Other benefits include:

  • You’ll never again need to touch a running system. Your automation leaves those alone. It builds up the new servers instead. So if you get it horribly wrong, just ditch that new server, instead of making it active. Nobody but you will know you goofed. No harm is done.

  • You’ll put your automation solution under version control. So there’s no longer a need to maintain information like “who added whom to authorized_keys”, certainly not in those authorized_keys file themselves. The version control system will maintain such information, consistently, automatically, reliably, for free.

  • Big upgrades (a new version of the operating system or similar) are nightmares no longer. Just change the automation and build the server anew. You are at your leisure checking whether it works. Switch duty from the old to the new one if it does, ditch it if it doesn’t.
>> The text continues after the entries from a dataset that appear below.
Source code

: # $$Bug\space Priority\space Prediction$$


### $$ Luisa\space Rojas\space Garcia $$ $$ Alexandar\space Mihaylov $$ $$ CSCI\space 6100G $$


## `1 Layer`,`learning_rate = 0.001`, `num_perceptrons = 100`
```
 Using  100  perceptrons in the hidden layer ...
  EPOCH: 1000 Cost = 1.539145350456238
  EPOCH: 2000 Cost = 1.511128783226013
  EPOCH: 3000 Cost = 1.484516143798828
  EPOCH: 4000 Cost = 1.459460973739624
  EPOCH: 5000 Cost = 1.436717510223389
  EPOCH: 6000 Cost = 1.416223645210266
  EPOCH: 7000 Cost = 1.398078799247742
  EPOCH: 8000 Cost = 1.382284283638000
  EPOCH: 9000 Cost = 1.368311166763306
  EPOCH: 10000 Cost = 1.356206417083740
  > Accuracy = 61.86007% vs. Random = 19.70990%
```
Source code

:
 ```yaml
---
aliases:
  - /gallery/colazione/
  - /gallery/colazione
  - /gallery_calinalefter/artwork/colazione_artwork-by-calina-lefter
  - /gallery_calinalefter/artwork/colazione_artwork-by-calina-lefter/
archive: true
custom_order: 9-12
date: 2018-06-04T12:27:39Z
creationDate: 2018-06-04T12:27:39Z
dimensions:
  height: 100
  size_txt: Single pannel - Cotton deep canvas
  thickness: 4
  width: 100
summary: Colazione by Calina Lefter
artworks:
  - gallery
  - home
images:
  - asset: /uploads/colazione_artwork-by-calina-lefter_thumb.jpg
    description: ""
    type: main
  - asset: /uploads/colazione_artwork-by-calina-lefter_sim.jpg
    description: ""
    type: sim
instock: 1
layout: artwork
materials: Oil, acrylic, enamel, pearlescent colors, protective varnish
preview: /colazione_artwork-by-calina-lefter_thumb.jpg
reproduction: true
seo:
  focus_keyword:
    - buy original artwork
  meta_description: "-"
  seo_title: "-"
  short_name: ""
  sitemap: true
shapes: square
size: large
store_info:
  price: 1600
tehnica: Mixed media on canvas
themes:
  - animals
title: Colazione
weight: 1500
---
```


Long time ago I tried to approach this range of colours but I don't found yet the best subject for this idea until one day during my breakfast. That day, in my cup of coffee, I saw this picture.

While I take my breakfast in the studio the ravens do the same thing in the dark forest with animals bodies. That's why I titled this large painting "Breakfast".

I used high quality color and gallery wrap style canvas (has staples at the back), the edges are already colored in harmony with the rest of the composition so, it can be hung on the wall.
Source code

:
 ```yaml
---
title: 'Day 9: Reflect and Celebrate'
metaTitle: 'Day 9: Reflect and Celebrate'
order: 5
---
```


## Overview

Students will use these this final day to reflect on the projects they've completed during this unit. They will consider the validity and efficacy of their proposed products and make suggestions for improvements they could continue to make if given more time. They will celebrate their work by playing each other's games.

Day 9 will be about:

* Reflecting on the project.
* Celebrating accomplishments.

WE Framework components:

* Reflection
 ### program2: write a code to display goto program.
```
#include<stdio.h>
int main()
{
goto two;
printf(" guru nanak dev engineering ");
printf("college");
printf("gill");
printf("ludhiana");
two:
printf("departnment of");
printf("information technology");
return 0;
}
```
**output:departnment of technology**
  • Hopefully, your hardware setup is redundant. If it isn’t, each hardware crash results in an unpleasant cocktail of “interruption of service of undetermined duration”, “emergency”, “lots of manual labor”, “overtime”, and, last but not least, “let’s hope those back-ups actually work” (assuming you do back-ups). With clean-slate automation in place, you know that you can rebuild that single-point-of-failure server from scratch. You know in advance how long it’ll take. You’ve done it before. Normal business. No sweat.

  • Development and testing will appreciate if you can provide them with test environments. These will be exact duplicates of the production machines. Or, if there’s a need to deviate, the nature and extend of the deviation will be known.

  • Automating from scratch opens whole new opportunities for securing servers. For one example, you can try changing whole file systems to read-only.

So, don’t resolve to automate tasks horizontally, one task at a time, fiddling with existing servers. It’s a waste of your time. Instead, resolve to get rid of servers that have been installed manually, one server type at a time. You’ll find your automation effort progresses much faster this way.

Also, your progress becomes more visible. If your organization is anything like those I tend to encounter, this matters.

To nail it down, let’s return to the initial example. If root’s authorized_keys files need augmentation, would I reconfigure that part in my automation system and actually rebuild a whole bunch of servers anew from scratch?

Short answer: It would at least feel extremely good to be able to do so. And if the cost is just a heap of CPU cycles, why not?

But I admit to glossing over a few things here. In particular, what is the cost of “switching over of active duty”?

That may be easily done for a stateless microservice without database. It may be tough for a big-iron central database server.

So, my real, practical answer is: You should fight hard to be able to re-build even the tough ones. And it’s important you actually do so, every so many weeks.

But, until your entire infrastructure and the software it runs become automation-friendly, the switching over will probably end up having a price tag attached: Typically, the price is a certain amount of down-time of service.

Whether that price is worth whatever you’re trying to achieve has (of course) to be judged on a case-by-case basis.

But, some weeks ago, you did roll out that server from scratch automatically, right? Then you’ll find smuggling in a bit of horizontal automation to be much easier and much more pleasant, compared with the tar-pit experience of having to deal with a manually installed, warty, legacy system.